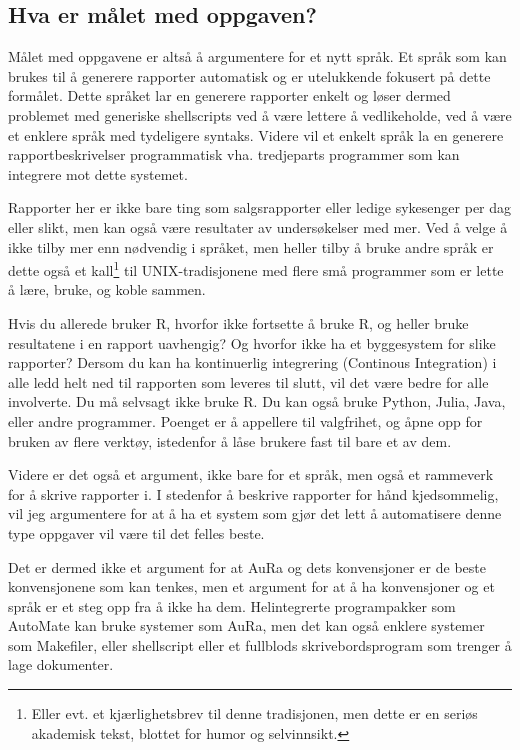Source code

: \documentclass[11pt]{article}
\begin{document}
\subsection{Hva er målet med oppgaven?}



Målet med oppgavene er altså å argumentere for et nytt språk. Et språk som kan brukes til å generere rapporter automatisk og er utelukkende fokusert på dette formålet. Dette språket lar en generere rapporter enkelt og løser dermed problemet med generiske shellscripts ved å være lettere å vedlikeholde, ved å være et enklere språk med tydeligere syntaks. Videre vil et enkelt språk la en generere rapportbeskrivelser programmatisk vha. tredjeparts programmer som kan integrere mot dette systemet.



Rapporter her er ikke bare ting som salgsrapporter eller ledige sykesenger per dag eller slikt, men kan også være resultater av undersøkelser med mer.
Ved å velge å ikke tilby mer enn nødvendig i språket, men heller tilby å bruke andre språk er dette også et kall\footnote{Eller evt. et kjærlighetsbrev til denne tradisjonen, men dette er en seriøs akademisk tekst, blottet for humor og selvinnsikt.} til UNIX-tradisjonene med flere små programmer som er lette å lære, bruke, og koble sammen.



Hvis du allerede bruker R, hvorfor ikke fortsette å bruke R, og heller bruke resultatene i en rapport uavhengig? Og hvorfor ikke ha et byggesystem for slike rapporter? Dersom du kan ha kontinuerlig integrering (Continous Integration) i alle ledd helt ned til rapporten som leveres til slutt, vil det være bedre for alle involverte. Du må selvsagt ikke bruke R. Du kan også bruke Python, Julia, Java, eller andre programmer. Poenget er å appellere til valgfrihet, og åpne opp for bruken av flere verktøy, istedenfor å låse brukere fast til bare et av dem.



Videre er det også et argument, ikke bare for et språk, men også et rammeverk for å skrive rapporter i. I stedenfor å beskrive rapporter for hånd kjedsommelig, vil jeg argumentere for at å ha et system som gjør det lett å automatisere denne type oppgaver vil være til det felles beste.



Det er dermed ikke et argument for at AuRa og dets konvensjoner er de beste konvensjonene som kan tenkes, men et argument for at å ha konvensjoner og et språk er et steg opp fra å ikke ha dem. Helintegrerte programpakker som AutoMate kan bruke systemer som AuRa, men det kan også enklere systemer som Makefiler, eller shellscript eller et fullblods skrivebordsprogram som trenger å lage dokumenter.
\end{document}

- _Task objective_: Please return exactly the lines above, from where the listing starts to the line holding "er målet med", inclusive, with the pictures omitted.

- _Final answer_:
Source code

: \documentclass[11pt]{article}
\begin{document}
\subsection{Hva er målet med oppgaven?}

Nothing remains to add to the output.